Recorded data
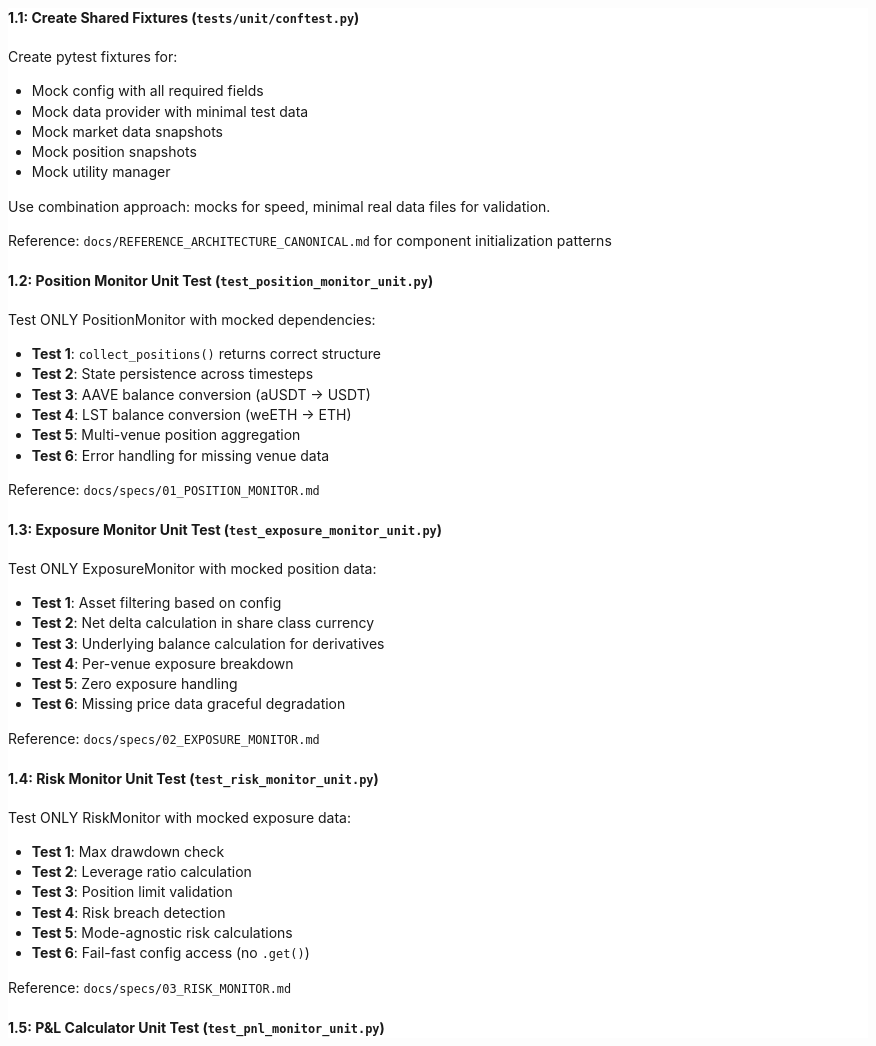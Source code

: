 #### 1.1: Create Shared Fixtures (`tests/unit/conftest.py`)

Create pytest fixtures for:

- Mock config with all required fields
- Mock data provider with minimal test data
- Mock market data snapshots
- Mock position snapshots
- Mock utility manager

Use combination approach: mocks for speed, minimal real data files for validation.

Reference: `docs/REFERENCE_ARCHITECTURE_CANONICAL.md` for component initialization patterns

#### 1.2: Position Monitor Unit Test (`test_position_monitor_unit.py`)

Test ONLY PositionMonitor with mocked dependencies:

- **Test 1**: `collect_positions()` returns correct structure
- **Test 2**: State persistence across timesteps
- **Test 3**: AAVE balance conversion (aUSDT → USDT)
- **Test 4**: LST balance conversion (weETH → ETH)
- **Test 5**: Multi-venue position aggregation
- **Test 6**: Error handling for missing venue data

Reference: `docs/specs/01_POSITION_MONITOR.md`

#### 1.3: Exposure Monitor Unit Test (`test_exposure_monitor_unit.py`)

Test ONLY ExposureMonitor with mocked position data:

- **Test 1**: Asset filtering based on config
- **Test 2**: Net delta calculation in share class currency
- **Test 3**: Underlying balance calculation for derivatives
- **Test 4**: Per-venue exposure breakdown
- **Test 5**: Zero exposure handling
- **Test 6**: Missing price data graceful degradation

Reference: `docs/specs/02_EXPOSURE_MONITOR.md`

#### 1.4: Risk Monitor Unit Test (`test_risk_monitor_unit.py`)

Test ONLY RiskMonitor with mocked exposure data:

- **Test 1**: Max drawdown check
- **Test 2**: Leverage ratio calculation
- **Test 3**: Position limit validation
- **Test 4**: Risk breach detection
- **Test 5**: Mode-agnostic risk calculations
- **Test 6**: Fail-fast config access (no `.get()`)

Reference: `docs/specs/03_RISK_MONITOR.md`

#### 1.5: P&L Calculator Unit Test (`test_pnl_monitor_unit.py`)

#### ABOUT THIS TASK:
Go through the entries and report every line with the string "handling".

#### EXERCISE ANSWER:
- **Test 6**: Error handling for missing venue data
- **Test 5**: Zero exposure handling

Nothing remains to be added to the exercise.